### PROBLEM STATEMENT:
Restate exactly the lines that run from the start of the records below to the line containing "3.6909 5.880e-01 0.371959", counting both ends, and nothing else; pictures stay out.

### DATA FOR THIS TASK:
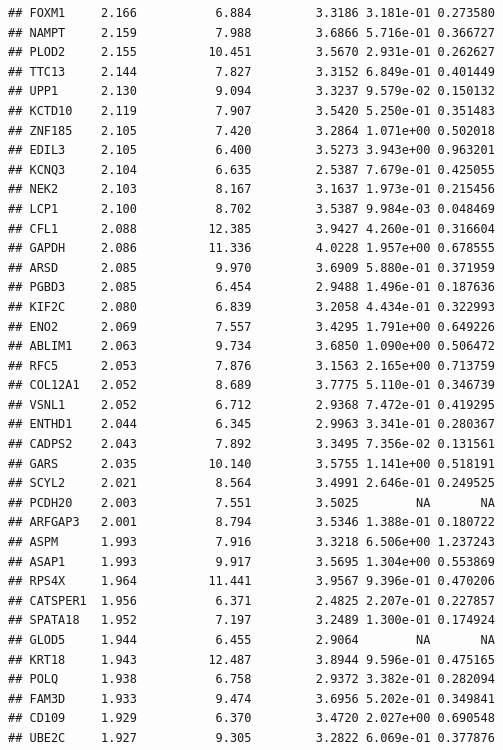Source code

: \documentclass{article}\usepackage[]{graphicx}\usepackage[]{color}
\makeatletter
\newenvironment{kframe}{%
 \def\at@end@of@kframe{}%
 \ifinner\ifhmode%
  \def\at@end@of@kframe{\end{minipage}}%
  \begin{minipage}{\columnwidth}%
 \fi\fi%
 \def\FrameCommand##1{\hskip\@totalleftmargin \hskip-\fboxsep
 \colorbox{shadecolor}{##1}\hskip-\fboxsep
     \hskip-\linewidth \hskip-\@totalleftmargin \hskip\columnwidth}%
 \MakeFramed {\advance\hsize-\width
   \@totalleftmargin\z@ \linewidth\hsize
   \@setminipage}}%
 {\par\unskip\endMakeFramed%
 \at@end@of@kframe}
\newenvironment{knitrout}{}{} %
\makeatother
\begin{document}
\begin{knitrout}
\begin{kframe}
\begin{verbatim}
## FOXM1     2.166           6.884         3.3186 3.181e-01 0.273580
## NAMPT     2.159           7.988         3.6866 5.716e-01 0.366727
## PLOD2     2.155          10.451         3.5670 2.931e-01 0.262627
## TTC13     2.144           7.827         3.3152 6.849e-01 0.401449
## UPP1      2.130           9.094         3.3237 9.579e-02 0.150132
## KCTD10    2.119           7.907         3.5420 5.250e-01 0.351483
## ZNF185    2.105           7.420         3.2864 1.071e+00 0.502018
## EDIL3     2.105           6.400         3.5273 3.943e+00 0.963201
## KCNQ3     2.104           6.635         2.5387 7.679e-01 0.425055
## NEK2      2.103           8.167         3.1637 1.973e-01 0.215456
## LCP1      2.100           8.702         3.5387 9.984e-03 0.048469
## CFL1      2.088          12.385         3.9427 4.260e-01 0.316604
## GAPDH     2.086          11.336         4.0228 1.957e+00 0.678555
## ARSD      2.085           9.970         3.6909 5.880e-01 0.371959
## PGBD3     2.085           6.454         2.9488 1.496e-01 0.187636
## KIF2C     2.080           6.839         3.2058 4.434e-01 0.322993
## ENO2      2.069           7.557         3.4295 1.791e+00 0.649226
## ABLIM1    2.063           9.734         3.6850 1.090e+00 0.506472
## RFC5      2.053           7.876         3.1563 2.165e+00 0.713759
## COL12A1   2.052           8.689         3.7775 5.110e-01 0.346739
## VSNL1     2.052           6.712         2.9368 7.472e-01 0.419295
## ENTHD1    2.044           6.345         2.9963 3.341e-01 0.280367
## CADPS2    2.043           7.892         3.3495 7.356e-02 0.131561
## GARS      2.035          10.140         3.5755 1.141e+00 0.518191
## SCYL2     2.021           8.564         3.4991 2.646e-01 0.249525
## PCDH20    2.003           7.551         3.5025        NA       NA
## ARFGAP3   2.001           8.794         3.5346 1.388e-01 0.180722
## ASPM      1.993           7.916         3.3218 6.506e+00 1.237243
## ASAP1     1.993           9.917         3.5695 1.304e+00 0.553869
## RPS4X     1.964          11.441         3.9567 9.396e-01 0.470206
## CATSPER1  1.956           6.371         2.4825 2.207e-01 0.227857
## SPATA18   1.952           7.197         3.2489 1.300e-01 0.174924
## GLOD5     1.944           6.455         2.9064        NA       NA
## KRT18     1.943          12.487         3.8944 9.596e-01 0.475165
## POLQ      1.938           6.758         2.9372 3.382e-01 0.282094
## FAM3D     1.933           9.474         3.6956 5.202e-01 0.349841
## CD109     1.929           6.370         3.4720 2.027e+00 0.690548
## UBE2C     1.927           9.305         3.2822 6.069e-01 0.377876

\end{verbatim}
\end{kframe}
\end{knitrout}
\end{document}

### RESULT OF THIS TASK:
Source code

: \documentclass{article}\usepackage[]{graphicx}\usepackage[]{color}
\makeatletter
\newenvironment{kframe}{%
 \def\at@end@of@kframe{}%
 \ifinner\ifhmode%
  \def\at@end@of@kframe{\end{minipage}}%
  \begin{minipage}{\columnwidth}%
 \fi\fi%
 \def\FrameCommand##1{\hskip\@totalleftmargin \hskip-\fboxsep
 \colorbox{shadecolor}{##1}\hskip-\fboxsep
     \hskip-\linewidth \hskip-\@totalleftmargin \hskip\columnwidth}%
 \MakeFramed {\advance\hsize-\width
   \@totalleftmargin\z@ \linewidth\hsize
   \@setminipage}}%
 {\par\unskip\endMakeFramed%
 \at@end@of@kframe}
\newenvironment{knitrout}{}{} %
\makeatother
\begin{document}
\begin{knitrout}
\begin{kframe}
\begin{verbatim}
## FOXM1     2.166           6.884         3.3186 3.181e-01 0.273580
## NAMPT     2.159           7.988         3.6866 5.716e-01 0.366727
## PLOD2     2.155          10.451         3.5670 2.931e-01 0.262627
## TTC13     2.144           7.827         3.3152 6.849e-01 0.401449
## UPP1      2.130           9.094         3.3237 9.579e-02 0.150132
## KCTD10    2.119           7.907         3.5420 5.250e-01 0.351483
## ZNF185    2.105           7.420         3.2864 1.071e+00 0.502018
## EDIL3     2.105           6.400         3.5273 3.943e+00 0.963201
## KCNQ3     2.104           6.635         2.5387 7.679e-01 0.425055
## NEK2      2.103           8.167         3.1637 1.973e-01 0.215456
## LCP1      2.100           8.702         3.5387 9.984e-03 0.048469
## CFL1      2.088          12.385         3.9427 4.260e-01 0.316604
## GAPDH     2.086          11.336         4.0228 1.957e+00 0.678555
## ARSD      2.085           9.970         3.6909 5.880e-01 0.371959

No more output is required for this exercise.